● Work to be completed
Whenever a line in the data holds the string "批量群发广告", pull that line out.
======== Records provided ========
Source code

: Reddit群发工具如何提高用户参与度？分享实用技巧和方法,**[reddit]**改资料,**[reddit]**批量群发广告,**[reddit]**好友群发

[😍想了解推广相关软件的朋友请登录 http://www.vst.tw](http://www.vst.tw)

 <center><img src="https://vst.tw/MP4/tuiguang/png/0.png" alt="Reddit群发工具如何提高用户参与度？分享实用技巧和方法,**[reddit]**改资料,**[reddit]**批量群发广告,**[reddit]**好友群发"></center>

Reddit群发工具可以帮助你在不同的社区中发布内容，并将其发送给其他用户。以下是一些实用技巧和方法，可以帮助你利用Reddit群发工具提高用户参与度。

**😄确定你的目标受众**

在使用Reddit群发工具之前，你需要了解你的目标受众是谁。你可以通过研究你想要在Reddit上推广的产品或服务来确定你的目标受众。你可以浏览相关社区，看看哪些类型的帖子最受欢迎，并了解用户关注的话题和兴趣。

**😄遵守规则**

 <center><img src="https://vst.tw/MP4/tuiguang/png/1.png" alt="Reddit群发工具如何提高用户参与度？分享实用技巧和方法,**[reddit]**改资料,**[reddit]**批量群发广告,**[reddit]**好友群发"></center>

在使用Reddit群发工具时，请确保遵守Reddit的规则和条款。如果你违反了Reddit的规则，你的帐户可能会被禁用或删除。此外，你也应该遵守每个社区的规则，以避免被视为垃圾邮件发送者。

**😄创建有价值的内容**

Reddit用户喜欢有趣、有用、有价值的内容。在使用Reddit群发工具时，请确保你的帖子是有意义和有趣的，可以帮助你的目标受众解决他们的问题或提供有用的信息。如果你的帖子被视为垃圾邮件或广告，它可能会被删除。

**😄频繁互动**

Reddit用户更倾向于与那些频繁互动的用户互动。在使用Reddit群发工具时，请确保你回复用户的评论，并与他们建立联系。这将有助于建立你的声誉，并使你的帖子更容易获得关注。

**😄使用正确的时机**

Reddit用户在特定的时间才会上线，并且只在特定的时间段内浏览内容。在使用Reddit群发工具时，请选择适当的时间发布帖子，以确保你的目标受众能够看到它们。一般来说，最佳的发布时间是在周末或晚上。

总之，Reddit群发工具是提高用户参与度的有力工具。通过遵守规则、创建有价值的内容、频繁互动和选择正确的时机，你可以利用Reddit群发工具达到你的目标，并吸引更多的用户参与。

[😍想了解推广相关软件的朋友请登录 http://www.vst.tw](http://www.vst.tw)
========
● Answer to this exercise
: Reddit群发工具如何提高用户参与度？分享实用技巧和方法,**[reddit]**改资料,**[reddit]**批量群发广告,**[reddit]**好友群发
 <center><img src="https://vst.tw/MP4/tuiguang/png/0.png" alt="Reddit群发工具如何提高用户参与度？分享实用技巧和方法,**[reddit]**改资料,**[reddit]**批量群发广告,**[reddit]**好友群发"></center>
 <center><img src="https://vst.tw/MP4/tuiguang/png/1.png" alt="Reddit群发工具如何提高用户参与度？分享实用技巧和方法,**[reddit]**改资料,**[reddit]**批量群发广告,**[reddit]**好友群发"></center>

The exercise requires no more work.